And Sasuke has another one of the only techniques that could absolutely counter Kamui effectively. Space-time ninjutsu, and a superior one at that. Kamui gets outmaneuvered.


----------



## Alucardemi (Nov 19, 2014)

Consider that Sasuke has shown to warp several objects at once. Now consider that his warp is instantaneous, unlike Kamui. 

Kakashi goes for the Kamui snipe, as is in his character to do so. As the portal forms, Sasuke instantaneously shifts himself out, and shifts his sword into the space where Kakashi's head is with. Instant death, and absolutely no time to go intangible, as Amenotejikara is a ranged Hiraishin. Or he just shifts Kakashi into his own warp, for insult.


----------



## Semiotic Sacrilege (Nov 19, 2014)

Kai said:


> And Sasuke has another one of the only techniques that could absolutely counter Kamui effectively. Space-time ninjutsu, and a superior one at that. Kamui gets outmaneuvered.

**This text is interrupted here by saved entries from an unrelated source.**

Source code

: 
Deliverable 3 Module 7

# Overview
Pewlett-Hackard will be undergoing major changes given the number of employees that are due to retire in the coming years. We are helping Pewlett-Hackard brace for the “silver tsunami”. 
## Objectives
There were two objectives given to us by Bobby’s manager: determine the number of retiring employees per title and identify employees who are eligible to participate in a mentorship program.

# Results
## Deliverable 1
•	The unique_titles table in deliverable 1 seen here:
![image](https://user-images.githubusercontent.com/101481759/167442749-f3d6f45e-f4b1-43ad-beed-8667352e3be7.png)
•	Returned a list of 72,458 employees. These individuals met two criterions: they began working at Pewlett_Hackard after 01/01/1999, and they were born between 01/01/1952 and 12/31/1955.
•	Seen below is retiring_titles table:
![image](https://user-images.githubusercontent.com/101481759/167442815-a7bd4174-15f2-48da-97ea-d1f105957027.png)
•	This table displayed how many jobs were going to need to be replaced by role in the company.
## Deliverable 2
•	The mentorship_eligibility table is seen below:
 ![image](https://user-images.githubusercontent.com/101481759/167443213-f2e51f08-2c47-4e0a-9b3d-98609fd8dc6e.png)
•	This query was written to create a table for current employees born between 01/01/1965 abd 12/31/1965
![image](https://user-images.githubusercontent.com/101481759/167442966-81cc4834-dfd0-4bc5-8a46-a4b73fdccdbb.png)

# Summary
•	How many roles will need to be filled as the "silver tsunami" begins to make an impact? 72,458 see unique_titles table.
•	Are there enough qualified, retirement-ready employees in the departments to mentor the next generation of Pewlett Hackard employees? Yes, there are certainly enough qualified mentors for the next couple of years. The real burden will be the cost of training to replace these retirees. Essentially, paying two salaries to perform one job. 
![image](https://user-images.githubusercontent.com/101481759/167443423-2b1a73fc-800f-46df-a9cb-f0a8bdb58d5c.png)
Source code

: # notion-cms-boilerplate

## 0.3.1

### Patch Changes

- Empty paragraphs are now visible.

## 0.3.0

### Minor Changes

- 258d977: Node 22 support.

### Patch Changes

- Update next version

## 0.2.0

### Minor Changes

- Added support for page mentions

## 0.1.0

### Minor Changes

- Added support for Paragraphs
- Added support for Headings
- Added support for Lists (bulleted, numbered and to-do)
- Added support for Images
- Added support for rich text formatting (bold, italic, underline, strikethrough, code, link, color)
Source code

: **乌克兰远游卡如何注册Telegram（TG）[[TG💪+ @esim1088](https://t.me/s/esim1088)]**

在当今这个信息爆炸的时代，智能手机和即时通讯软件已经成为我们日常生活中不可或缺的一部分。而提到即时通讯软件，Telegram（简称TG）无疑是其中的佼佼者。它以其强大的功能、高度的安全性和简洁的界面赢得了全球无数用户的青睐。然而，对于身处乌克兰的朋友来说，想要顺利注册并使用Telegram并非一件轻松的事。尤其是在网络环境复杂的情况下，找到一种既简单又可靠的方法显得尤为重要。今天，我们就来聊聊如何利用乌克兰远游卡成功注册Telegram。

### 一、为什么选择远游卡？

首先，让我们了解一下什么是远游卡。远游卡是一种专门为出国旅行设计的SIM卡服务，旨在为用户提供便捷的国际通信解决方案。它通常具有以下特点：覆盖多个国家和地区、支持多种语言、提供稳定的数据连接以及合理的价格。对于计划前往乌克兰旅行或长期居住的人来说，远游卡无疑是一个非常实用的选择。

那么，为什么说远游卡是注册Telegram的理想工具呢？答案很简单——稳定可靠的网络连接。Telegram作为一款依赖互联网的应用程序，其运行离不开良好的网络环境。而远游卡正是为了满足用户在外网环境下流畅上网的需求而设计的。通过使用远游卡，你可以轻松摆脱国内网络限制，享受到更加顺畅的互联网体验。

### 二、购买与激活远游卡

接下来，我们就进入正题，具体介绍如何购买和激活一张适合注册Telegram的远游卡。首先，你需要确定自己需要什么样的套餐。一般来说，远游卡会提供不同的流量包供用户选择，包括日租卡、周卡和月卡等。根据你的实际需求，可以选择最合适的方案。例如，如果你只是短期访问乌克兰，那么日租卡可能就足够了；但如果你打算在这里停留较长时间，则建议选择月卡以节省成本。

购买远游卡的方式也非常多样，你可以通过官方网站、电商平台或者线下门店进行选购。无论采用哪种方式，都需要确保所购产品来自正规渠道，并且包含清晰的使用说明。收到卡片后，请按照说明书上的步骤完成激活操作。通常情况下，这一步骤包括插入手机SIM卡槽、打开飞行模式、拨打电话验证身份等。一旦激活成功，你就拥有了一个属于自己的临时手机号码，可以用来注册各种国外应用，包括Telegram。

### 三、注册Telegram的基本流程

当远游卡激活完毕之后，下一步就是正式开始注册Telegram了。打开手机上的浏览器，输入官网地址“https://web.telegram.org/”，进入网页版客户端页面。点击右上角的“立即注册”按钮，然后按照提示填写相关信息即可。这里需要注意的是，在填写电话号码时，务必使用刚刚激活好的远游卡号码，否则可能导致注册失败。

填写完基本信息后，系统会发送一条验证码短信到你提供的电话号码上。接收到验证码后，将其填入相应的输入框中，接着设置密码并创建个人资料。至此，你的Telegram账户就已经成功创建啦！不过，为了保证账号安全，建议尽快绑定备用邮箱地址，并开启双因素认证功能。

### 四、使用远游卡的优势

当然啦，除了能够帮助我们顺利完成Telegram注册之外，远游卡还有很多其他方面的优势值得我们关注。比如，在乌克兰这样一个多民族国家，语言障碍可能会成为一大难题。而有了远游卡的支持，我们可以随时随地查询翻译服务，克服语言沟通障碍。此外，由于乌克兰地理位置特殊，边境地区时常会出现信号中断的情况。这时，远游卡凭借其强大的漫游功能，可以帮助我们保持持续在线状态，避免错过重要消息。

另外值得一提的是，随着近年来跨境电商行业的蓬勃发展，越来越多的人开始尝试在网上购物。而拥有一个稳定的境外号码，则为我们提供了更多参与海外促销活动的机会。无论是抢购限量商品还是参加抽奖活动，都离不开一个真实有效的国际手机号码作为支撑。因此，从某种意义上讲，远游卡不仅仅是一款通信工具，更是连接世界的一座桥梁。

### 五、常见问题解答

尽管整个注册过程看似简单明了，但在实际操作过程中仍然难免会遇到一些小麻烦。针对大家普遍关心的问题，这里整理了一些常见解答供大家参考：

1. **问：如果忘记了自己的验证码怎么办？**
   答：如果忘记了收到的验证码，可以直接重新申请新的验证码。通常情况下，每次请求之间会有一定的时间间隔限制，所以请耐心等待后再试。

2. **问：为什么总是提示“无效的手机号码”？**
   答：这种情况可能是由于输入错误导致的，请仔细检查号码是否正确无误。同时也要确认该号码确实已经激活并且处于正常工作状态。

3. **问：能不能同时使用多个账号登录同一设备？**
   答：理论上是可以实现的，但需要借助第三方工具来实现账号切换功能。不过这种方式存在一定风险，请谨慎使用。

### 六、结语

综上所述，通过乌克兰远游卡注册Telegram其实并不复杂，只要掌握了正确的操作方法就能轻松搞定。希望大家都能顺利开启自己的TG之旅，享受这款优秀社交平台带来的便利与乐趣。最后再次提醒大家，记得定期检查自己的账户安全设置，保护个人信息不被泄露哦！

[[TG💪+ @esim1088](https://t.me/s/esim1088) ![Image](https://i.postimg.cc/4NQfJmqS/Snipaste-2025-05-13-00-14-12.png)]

Which I already established... has a cool down after three uses. Whether Kakashi's DMS is on a time limit or not, he has plenty of time to use four Kamui snipes in a row.



Alucardemi said:


> Consider that Sasuke has shown to warp several objects at once. Now consider that his warp is instantaneous, unlike Kamui.
> 
> Kakashi goes for the Kamui snipe, as is in his character to do so. As the portal forms, Sasuke instantaneously shifts himself out, and shifts his sword into the space where Kakashi's head is with. Instant death, and absolutely no time to go intangible, as Amenotejikara is a ranged Hiraishin. Or he just shifts Kakashi into his own warp, for insult.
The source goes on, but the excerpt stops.